You can’t give a mediocre diamond

MY wife’s birthday is looming.

Normally one thinks of danger looming, not birthdays. In my wife’s case it’s the same thing.

I have a week in which to come up with an idea for a birthday present. I even asked her.

“You shouldn’t have to ask me, we’ve been married 26 years!” said my wife.

But that’s the problem. In 26 years I think she’s had every gift known to humankind.  

The iron, the microwave, the sewing machine… you name it, she’s received it.

“The diamond necklace?” she asked.

Well… er… no, actually. But what’s the point in giving a mediocre diamond necklace? I mean, I love my wife. I don’t want her to have a diamond necklace that winks at her. I want her to have one that is blinding in its brilliance. But I can’t afford that.

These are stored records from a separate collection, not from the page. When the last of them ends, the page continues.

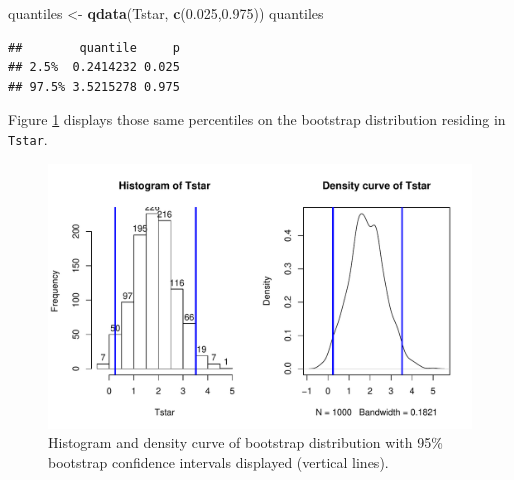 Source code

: \documentclass[]{book}
\newenvironment{Shaded}{\begin{snugshade}}{\end{snugshade}}
\newcommand{\KeywordTok}[1]{\textcolor[rgb]{0.13,0.29,0.53}{\textbf{#1}}}
\newcommand{\DataTypeTok}[1]{\textcolor[rgb]{0.13,0.29,0.53}{#1}}
\newcommand{\DecValTok}[1]{\textcolor[rgb]{0.00,0.00,0.81}{#1}}
\newcommand{\FloatTok}[1]{\textcolor[rgb]{0.00,0.00,0.81}{#1}}
\newcommand{\StringTok}[1]{\textcolor[rgb]{0.31,0.60,0.02}{#1}}
\newcommand{\OperatorTok}[1]{\textcolor[rgb]{0.81,0.36,0.00}{\textbf{#1}}}
\newcommand{\NormalTok}[1]{#1}
\theoremstyle{definition}
\theoremstyle{definition}
\theoremstyle{remark}
\begin{document}
\begin{Shaded}
\begin{Highlighting}[]
\NormalTok{quantiles <-}\StringTok{ }\KeywordTok{qdata}\NormalTok{(Tstar, }\KeywordTok{c}\NormalTok{(}\FloatTok{0.025}\NormalTok{,}\FloatTok{0.975}\NormalTok{))}
\NormalTok{quantiles}
\end{Highlighting}
\end{Shaded}

\begin{verbatim}
##        quantile     p
## 2.5%  0.2414232 0.025
## 97.5% 3.5215278 0.975
\end{verbatim}

Figure \ref{fig:Figure2-19} displays those same percentiles on the
bootstrap distribution residing in \texttt{Tstar}.




\begin{figure}
\centering
\includegraphics{02-reintroductionToStatistics_files/figure-latex/Figure2-19-1.pdf}
\caption{\label{fig:Figure2-19}Histogram and density curve of bootstrap distribution with
95\% bootstrap confidence intervals displayed (vertical lines).}
\end{figure}

\begin{Shaded}
\end{Shaded}
\end{document}
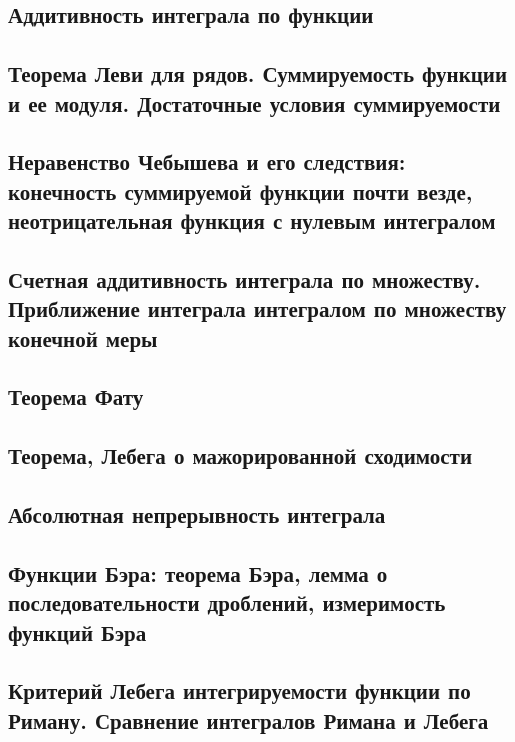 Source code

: \documentclass[12pt, a4paper, oneside]{memoir}
\begin{document}
\subsection{Аддитивность интеграла по функции}


\subsection{Теорема Леви для рядов. Суммируемость функции и ее модуля. Достаточные условия суммируемости}


\subsection{Неравенство Чебышева и его следствия: конечность суммируемой функции почти везде, неотрицательная функция с нулевым интегралом}


\subsection{Счетная аддитивность интеграла по множеству. Приближение интеграла интегралом по множеству конечной меры}


\subsection{Теорема Фату}


\subsection{Теорема, Лебега о мажорированной сходимости}


\subsection{Абсолютная непрерывность интеграла}


\subsection{Функции Бэра: теорема Бэра, лемма о последовательности дроблений, измеримость функций Бэра}


\subsection{Критерий Лебега интегрируемости функции по Риману. Сравнение интегралов Римана и Лебега}
\end{document}
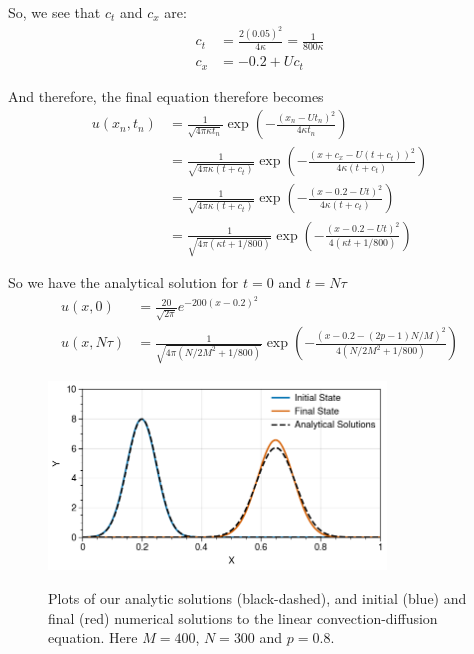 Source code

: \begin{enumerate}[label=(\roman*),leftmargin=*,itemsep=0mm]
    So, we see that $c_t$ and $c_x$ are:
    \begin{align*}
        c_t &= \frac{2(0.05)^2}{4\kappa} = \frac{1}{800\kappa} \\
        c_x &= -0.2 + Uc_t
    \end{align*}
    
    And therefore, the final equation therefore becomes
    \begin{align*}
        u(x_n,t_n) &= \frac{1}{\sqrt{4\pi\kappa t_n}}
        \exp(-\frac{(x_n-Ut_n)^2}{4\kappa t_n}) \\
        &= \frac{1}{\sqrt{4\pi\kappa (t+c_t)}}
        \exp(-\frac{(x + c_x - U(t + c_t))^2}{4\kappa (t+c_t)}) \\
        &= \frac{1}{\sqrt{4\pi\kappa (t+c_t)}}
        \exp(-\frac{(x - 0.2 - Ut)^2}{4\kappa (t+c_t)})  \\
        &= \frac{1}{\sqrt{4\pi(\kappa t + 1/800)}}
        \exp(-\frac{(x - 0.2 - Ut)^2}{4(\kappa t + 1/800)})
    \end{align*}
    
    So we have the analytical solution for $t=0$ and $t=N\tau$
    \begin{align*}
        u(x,0) &= \frac{20}{\sqrt{2\pi}} e^{-200(x - 0.2)^2} \\
        u(x,N\tau)
        &= \frac{1}{\sqrt{4\pi(N/2M^2 + 1/800)}}
        \exp(-\frac{(x - 0.2 - (2p-1)N/M)^2}{4(N/2M^2 + 1/800)})
    \end{align*}
    
    \begin{figure}[h!]
    \centering
    \includegraphics[width=0.8\textwidth]{figures/hw1_qn3.png}\\
    \caption{Plots of our analytic solutions (black-dashed), and initial (blue) and final (red) numerical solutions to the linear convection-diffusion equation.  Here $M=400$, $N=300$ and $p=0.8$.}
    \label{hw1_qn3}
\end{figure}
    
\end{enumerate} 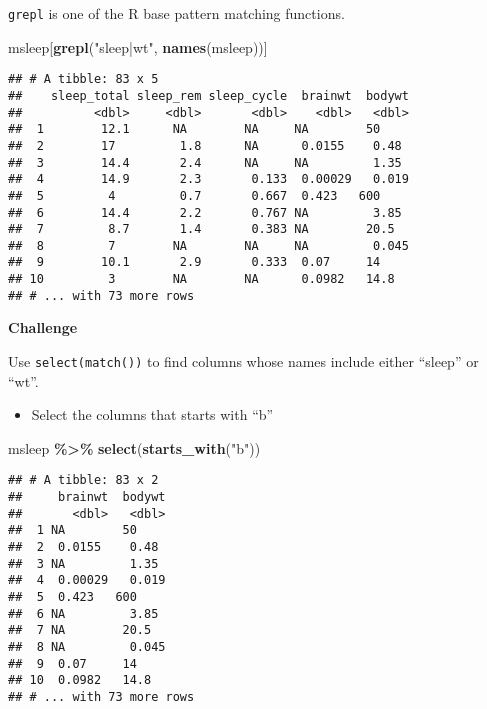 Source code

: \documentclass[
]{book}
\newenvironment{Shaded}{\begin{snugshade}}{\end{snugshade}}
\newcommand{\KeywordTok}[1]{\textcolor[rgb]{0.13,0.29,0.53}{\textbf{#1}}}
\newcommand{\NormalTok}[1]{#1}
\newcommand{\OperatorTok}[1]{\textcolor[rgb]{0.81,0.36,0.00}{\textbf{#1}}}
\newcommand{\StringTok}[1]{\textcolor[rgb]{0.31,0.60,0.02}{#1}}
\providecommand{\tightlist}{%
  \setlength{\itemsep}{0pt}\setlength{\parskip}{0pt}}
\begin{document}
\texttt{grepl} is one of the R base pattern matching functions.

\begin{Shaded}
\begin{Highlighting}[]
\NormalTok{msleep[}\KeywordTok{grepl}\NormalTok{(}\StringTok{"sleep|wt"}\NormalTok{, }\KeywordTok{names}\NormalTok{(msleep))]}
\end{Highlighting}
\end{Shaded}

\begin{verbatim}
## # A tibble: 83 x 5
##    sleep_total sleep_rem sleep_cycle  brainwt  bodywt
##          <dbl>     <dbl>       <dbl>    <dbl>   <dbl>
##  1        12.1      NA        NA     NA        50    
##  2        17         1.8      NA      0.0155    0.48 
##  3        14.4       2.4      NA     NA         1.35 
##  4        14.9       2.3       0.133  0.00029   0.019
##  5         4         0.7       0.667  0.423   600    
##  6        14.4       2.2       0.767 NA         3.85 
##  7         8.7       1.4       0.383 NA        20.5  
##  8         7        NA        NA     NA         0.045
##  9        10.1       2.9       0.333  0.07     14    
## 10         3        NA        NA      0.0982   14.8  
## # ... with 73 more rows
\end{verbatim}

\textbf{Challenge}

Use \texttt{select(match())} to find columns whose names include either ``sleep'' or ``wt''.

\begin{itemize}
\tightlist
\item
  Select the columns that starts with ``b''
\end{itemize}

\begin{Shaded}
\begin{Highlighting}[]
\NormalTok{msleep }\OperatorTok{\%\textgreater{}\%}
\StringTok{  }\KeywordTok{select}\NormalTok{(}\KeywordTok{starts\_with}\NormalTok{(}\StringTok{"b"}\NormalTok{))}
\end{Highlighting}
\end{Shaded}

\begin{verbatim}
## # A tibble: 83 x 2
##     brainwt  bodywt
##       <dbl>   <dbl>
##  1 NA        50    
##  2  0.0155    0.48 
##  3 NA         1.35 
##  4  0.00029   0.019
##  5  0.423   600    
##  6 NA         3.85 
##  7 NA        20.5  
##  8 NA         0.045
##  9  0.07     14    
## 10  0.0982   14.8  
## # ... with 73 more rows
\end{verbatim}
\end{document}
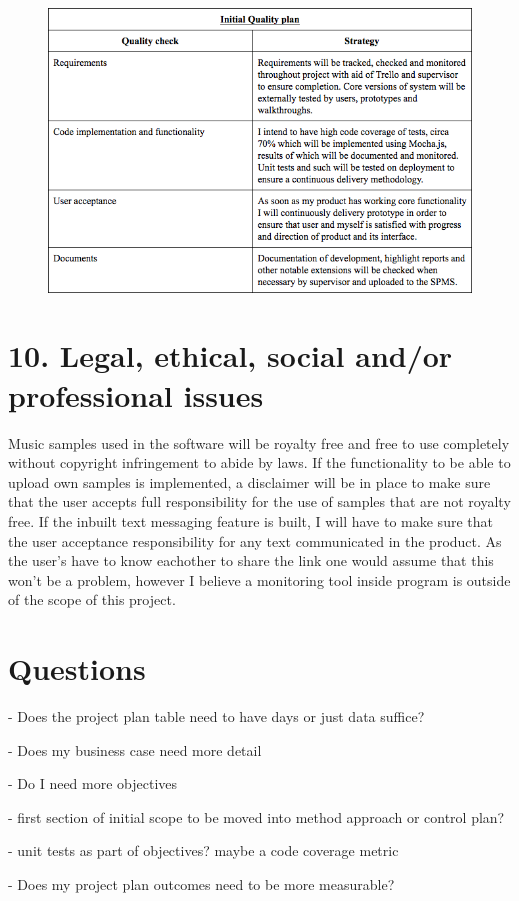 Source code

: \documentclass[a4paper]{article}
\begin{document}
\begin{figure}

    \includegraphics[width=\linewidth]{../../img/initial-quality-table.png}

\end{figure}

\section{10. Legal, ethical, social and/or professional issues}

Music samples used in the software will be royalty free and free to use completely without copyright infringement to abide by laws. If the functionality to be able to upload own samples is implemented, a disclaimer will be in place to make sure that the user accepts full responsibility for the use of samples that are not royalty free. If the inbuilt text messaging feature is built, I will have to make sure that the user acceptance responsibility for any text communicated in the product. As the user's have to know eachother to share the link one would assume that this won't be a problem, however I believe a monitoring tool inside program is outside of the scope of this project.

\section{Questions}

- Does the project plan table need to have days or just data suffice? \par
- Does my business case need more detail \par
- Do I need more objectives \par
- first section of initial scope to be moved into method approach or control plan? \par
- unit tests as part of objectives? maybe a code coverage metric \par
- Does my project plan outcomes need to be more measurable? \par
\end{document}
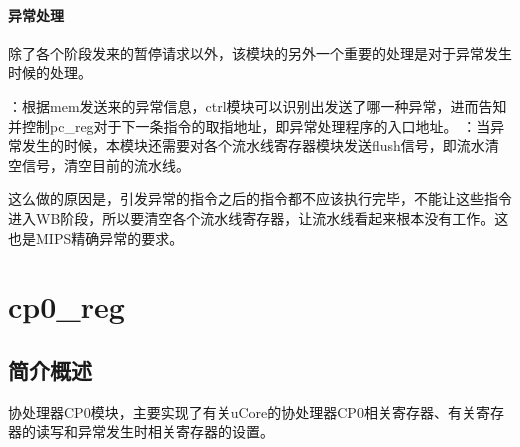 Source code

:         \paragraph{异常处理}
        除了各个阶段发来的暂停请求以外，该模块的另外一个重要的处理是对于异常发生时候的处理。

        \begin{enumerate}
            ：根据mem发送来的异常信息，ctrl模块可以识别出发送了哪一种异常，进而告知并控制pc\_reg对于下一条指令的取指地址，即异常处理程序的入口地址。
            ：当异常发生的时候，本模块还需要对各个流水线寄存器模块发送flush信号，即流水清空信号，清空目前的流水线。

            这么做的原因是，引发异常的指令之后的指令都不应该执行完毕，不能让这些指令进入WB阶段，所以要清空各个流水线寄存器，让流水线看起来根本没有工作。这也是MIPS精确异常的要求。
        \end{enumerate}

\section{cp0\_reg}

    \subsection{简介概述}
    协处理器CP0模块，主要实现了有关uCore的协处理器CP0相关寄存器、有关寄存器的读写和异常发生时相关寄存器的设置。

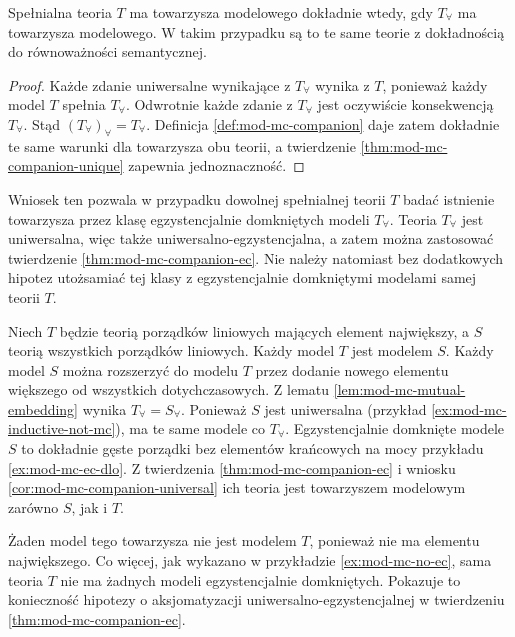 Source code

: \begin{wniosek}
\label{cor:mod-mc-companion-universal}
Spełnialna teoria $T$ ma towarzysza modelowego dokładnie
wtedy, gdy $T_{\forall}$ ma towarzysza modelowego.
W takim przypadku są to te same teorie z dokładnością
do równoważności semantycznej.
\end{wniosek}
\begin{proof}
Każde zdanie uniwersalne wynikające z $T_{\forall}$
wynika z $T$, ponieważ każdy model $T$ spełnia
$T_{\forall}$. Odwrotnie każde zdanie z $T_{\forall}$
jest oczywiście konsekwencją $T_{\forall}$.
Stąd $(T_{\forall})_{\forall}=T_{\forall}$.
Definicja \ref{def:mod-mc-companion} daje zatem
dokładnie te same warunki dla towarzysza obu teorii,
a twierdzenie \ref{thm:mod-mc-companion-unique}
zapewnia jednoznaczność.
\end{proof}

Wniosek ten pozwala w przypadku dowolnej spełnialnej
teorii $T$ badać istnienie towarzysza przez klasę
egzystencjalnie domkniętych modeli $T_{\forall}$.
Teoria $T_{\forall}$ jest uniwersalna, więc także
uniwersalno-egzystencjalna, a zatem można zastosować
twierdzenie \ref{thm:mod-mc-companion-ec}.
Nie należy natomiast bez dodatkowych hipotez
utożsamiać tej klasy z egzystencjalnie domkniętymi
modelami samej teorii $T$.

\begin{przyklad}
\label{ex:mod-mc-companion-not-extension}
Niech $T$ będzie teorią porządków liniowych mających
element największy, a $S$ teorią wszystkich porządków
liniowych. Każdy model $T$ jest modelem $S$.
Każdy model $S$ można rozszerzyć do modelu $T$
przez dodanie nowego elementu większego od wszystkich
dotychczasowych. Z lematu
\ref{lem:mod-mc-mutual-embedding} wynika
$T_{\forall}=S_{\forall}$. Ponieważ $S$ jest
uniwersalna (przykład \ref{ex:mod-mc-inductive-not-mc}),
ma te same modele co $T_{\forall}$.
Egzystencjalnie domknięte modele $S$ to dokładnie
gęste porządki bez elementów krańcowych na mocy
przykładu \ref{ex:mod-mc-ec-dlo}. Z twierdzenia
\ref{thm:mod-mc-companion-ec} i wniosku
\ref{cor:mod-mc-companion-universal} ich teoria
jest towarzyszem modelowym zarówno $S$, jak i $T$.

Żaden model tego towarzysza nie jest modelem $T$,
ponieważ nie ma elementu największego.
Co więcej, jak wykazano w przykładzie
\ref{ex:mod-mc-no-ec}, sama teoria $T$ nie ma
żadnych modeli egzystencjalnie domkniętych.
Pokazuje to konieczność hipotezy o aksjomatyzacji
uniwersalno-egzystencjalnej w twierdzeniu
\ref{thm:mod-mc-companion-ec}.
\end{przyklad}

I can afford a bloody good fridge, though.

I don’t understand why she’s gone so quiet. If she bought me an electric saw I’d be delighted.

So… ideas please.

Flowers? No good. Got a garden full of those.

Clothes? No good. It’s a rule in our house that birthday presents have to be a surprise. A pleasant surprise. Which means you can’t take the recipient with you to buy it. A dress that is five sizes too big and the wrong colour is not a pleasant surprise.

Ornaments? We are all ornamented out. I have been there before.

When your wife unwraps a little crystal elephant and says: “Oh, how nice,” (not, mark you, “Brilliant!” or “Oh, how nice!” With the exclamation mark) you know the ornament season is over.

Besides, there’d be nowhere to stand it. We don’t have that kind of house. We have a house in which the surfaces are mini-compost heaps, with old letters and envelopes and the brochure inserts from the Townsville Bulletin decaying from the bottom up.

And I’ve already thought of a filing cabinet. If you thought a fridge would get me into trouble, I leave it to your imagination what a filing cabinet will do.

So it looks like the holiday after all. Frankly, that’s a bit more than I can really afford. She wants to go to Tasmania and the airfares alone would buy something diamondy that would at the very least give you a healthy squint.

I said as much to her the other day. I didn’t exactly say I was thinking of a holiday in Tasmania, because then it wouldn’t be a surprise.

I kind of sidled up on the subject, as if I was really talking to myself more than anything.

“We should take a holiday,” I said. “Tasmania would be nice. I thought maybe I’d give it to your for your birthday. Trouble is, we can only really afford the air fare for one.”

“Brilliant!” she said.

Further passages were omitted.